# Exercise objective:
Show me every line in the listing that has the word "modern".
--- Available records Enclosed Below ---
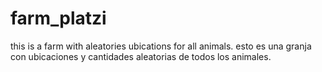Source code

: # farm_platzi
this is a farm with aleatories ubications for all animals.
esto es una granja con ubicaciones y cantidades aleatorias de todos los animales.

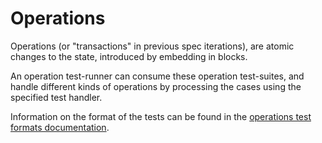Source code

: # Operations

Operations (or "transactions" in previous spec iterations),
 are atomic changes to the state, introduced by embedding in blocks.

An operation test-runner can consume these operation test-suites,
 and handle different kinds of operations by processing the cases using the specified test handler.

Information on the format of the tests can be found in the [operations test formats documentation](../../formats/operations/README.md).

 

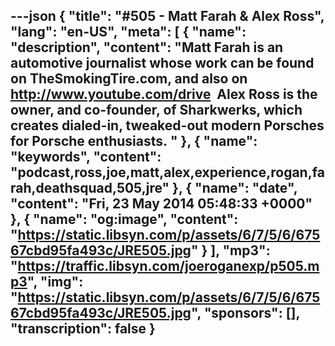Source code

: ---json
{
  "title": "#505 - Matt Farah & Alex Ross",
  "lang": "en-US",
  "meta": [
    {
      "name": "description",
      "content": "Matt Farah is an automotive journalist whose work can be found on TheSmokingTire.com, and also on http://www.youtube.com/drive  Alex Ross is the owner, and co-founder, of Sharkwerks, which creates dialed-in, tweaked-out modern Porsches for Porsche enthusiasts. "
    },
    {
      "name": "keywords",
      "content": "podcast,ross,joe,matt,alex,experience,rogan,farah,deathsquad,505,jre"
    },
    {
      "name": "date",
      "content": "Fri, 23 May 2014 05:48:33 +0000"
    },
    {
      "name": "og:image",
      "content": "https://static.libsyn.com/p/assets/6/7/5/6/67567cbd95fa493c/JRE505.jpg"
    }
  ],
  "mp3": "https://traffic.libsyn.com/joeroganexp/p505.mp3",
  "img": "https://static.libsyn.com/p/assets/6/7/5/6/67567cbd95fa493c/JRE505.jpg",
  "sponsors": [],
  "transcription": false
}
---
<episode-header />

<timemark seconds="0" />

<transcribe-call-to-action />

<episode-footer />
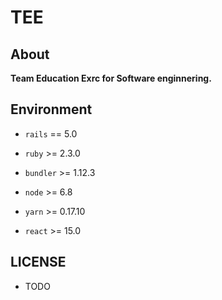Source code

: # TEE

About
---

**Team Education Exrc for Software enginnering.**

Environment
---

- `rails` == 5.0
- `ruby` >= 2.3.0
- `bundler` >= 1.12.3

- `node` >= 6.8
- `yarn` >= 0.17.10
- `react` >= 15.0

LICENSE
---

- TODO
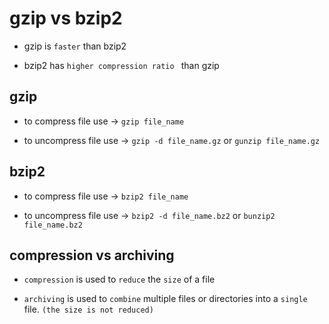 # gzip vs bzip2

- gzip is `faster` than bzip2

- bzip2 has `higher compression ratio ` than gzip

## gzip

- to compress file use $\to$ `gzip file_name`

- to uncompress file use $\to$ `gzip -d file_name.gz` or `gunzip file_name.gz`

## bzip2

- to compress file use $\to$ `bzip2 file_name`

- to uncompress file use $\to$ `bzip2 -d file_name.bz2` or `bunzip2 file_name.bz2`

## compression vs archiving

- `compression` is used to `reduce` the `size` of a file

- `archiving` is used to `combine` multiple files or directories into a `single` file. `(the size is not reduced)`
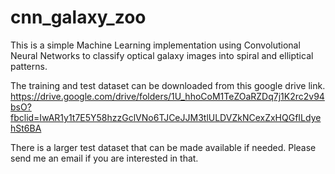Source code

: # cnn_galaxy_zoo
This is a simple Machine Learning implementation using Convolutional Neural Networks to classify optical galaxy images into spiral and elliptical patterns.

The training and test dataset can be downloaded from this google drive link. 
https://drive.google.com/drive/folders/1U_hhoCoM1TeZOaRZDq7j1K2rc2v94bsO?fbclid=IwAR1y1t7E5Y58hzzGclVNo6TJCeJJM3tlULDVZkNCexZxHQGfILdyehSt6BA

There is a larger test dataset that can be made available if needed. Please send me an email if you are interested in that.
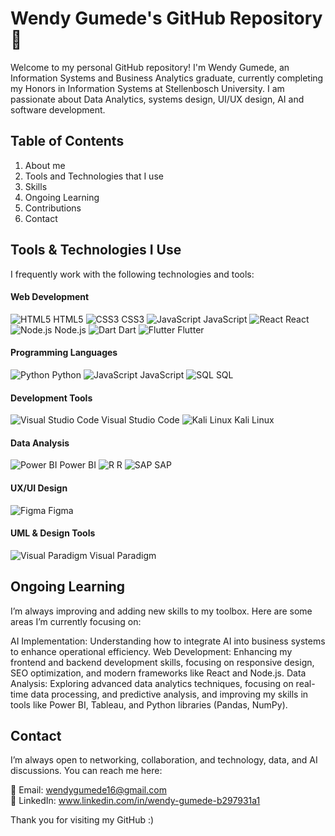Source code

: # Wendy Gumede's GitHub Repository 👋


Welcome to my personal GitHub repository! I'm Wendy Gumede, an Information Systems and Business Analytics graduate, currently completing my Honors in Information Systems at Stellenbosch University. I am passionate about Data Analytics, systems design, UI/UX design, AI and software development.

## Table of Contents
<ol>
<li> About me </li>
<li>Tools and Technologies that I use</li>
<li>Skills </li>
<li>Ongoing Learning </li>
<li>Contributions </li>
<li>Contact </li>
</ol>


## Tools & Technologies I Use

I frequently work with the following technologies and tools:

#### Web Development
![HTML5](https://img.icons8.com/color/48/000000/html-5.png) HTML5   ![CSS3](https://img.icons8.com/color/48/000000/css3.png) CSS3  ![JavaScript](https://img.icons8.com/color/48/000000/javascript--v1.png) JavaScript  ![React](https://img.icons8.com/officel/40/000000/react.png) React  ![Node.js](https://img.icons8.com/color/48/000000/nodejs.png) Node.js  ![Dart](https://img.icons8.com/color/48/000000/dart.png) Dart   ![Flutter](https://img.icons8.com/color/48/000000/flutter.png) Flutter 

#### Programming Languages
![Python](https://img.icons8.com/color/48/000000/python.png) Python  ![JavaScript](https://img.icons8.com/color/48/000000/javascript--v1.png) JavaScript  ![SQL](https://img.icons8.com/ios-filled/50/000000/sql.png) SQL

#### Development Tools
![Visual Studio Code](https://img.icons8.com/color/48/000000/visual-studio-code-2019.png) Visual Studio Code  ![Kali Linux](https://img.icons8.com/color/48/000000/linux.png) Kali Linux

#### Data Analysis
![Power BI](https://img.icons8.com/color/48/000000/power-bi.png) Power BI ![R](https://img.icons8.com/color/48/000000/r-project.png) R ![SAP](https://img.icons8.com/officel/40/000000/sap.png) SAP  

#### UX/UI Design
![Figma](https://img.icons8.com/color/48/000000/figma.png) Figma

#### UML & Design Tools
![Visual Paradigm](https://img.icons8.com/color/48/000000/visual-paradigm.png) Visual Paradigm  

## Ongoing Learning
I’m always improving and adding new skills to my toolbox. Here are some areas I’m currently focusing on:

AI Implementation: Understanding how to integrate AI into business systems to enhance operational efficiency.
Web Development: Enhancing my frontend and backend development skills, focusing on responsive design, SEO optimization, and modern frameworks like React and Node.js.
Data Analysis: Exploring advanced data analytics techniques, focusing on real-time data processing, and predictive analysis, and improving my skills in tools like Power BI, Tableau, and Python libraries (Pandas, NumPy).

## Contact
I’m always open to networking, collaboration, and technology, data, and AI discussions. You can reach me here:

📧 Email: wendygumede16@gmail.com <br>
💼 LinkedIn: www.linkedin.com/in/wendy-gumede-b297931a1

Thank you for visiting my GitHub :)


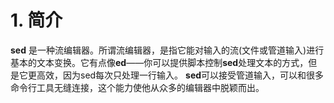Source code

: # 1. 简介
 
**sed** 是一种流编辑器。所谓流编辑器，是指它能对输入的流(文件或管道输入)进行基本的文本变换。它有点像**ed**——你可以提供脚本控制**sed**处理文本的方式，但是它更高效，因为sed每次只处理一行输入。
**sed**可以接受管道输入，可以和很多命令行工具无缝连接，这个能力使他从众多的编辑器中脱颖而出。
--- End of Enclosed Available records ---
# Response to the task:
      "content": "Matt Farah is an automotive journalist whose work can be found on TheSmokingTire.com, and also on http://www.youtube.com/drive  Alex Ross is the owner, and co-founder, of Sharkwerks, which creates dialed-in, tweaked-out modern Porsches for Porsche enthusiasts. "
Web Development: Enhancing my frontend and backend development skills, focusing on responsive design, SEO optimization, and modern frameworks like React and Node.js.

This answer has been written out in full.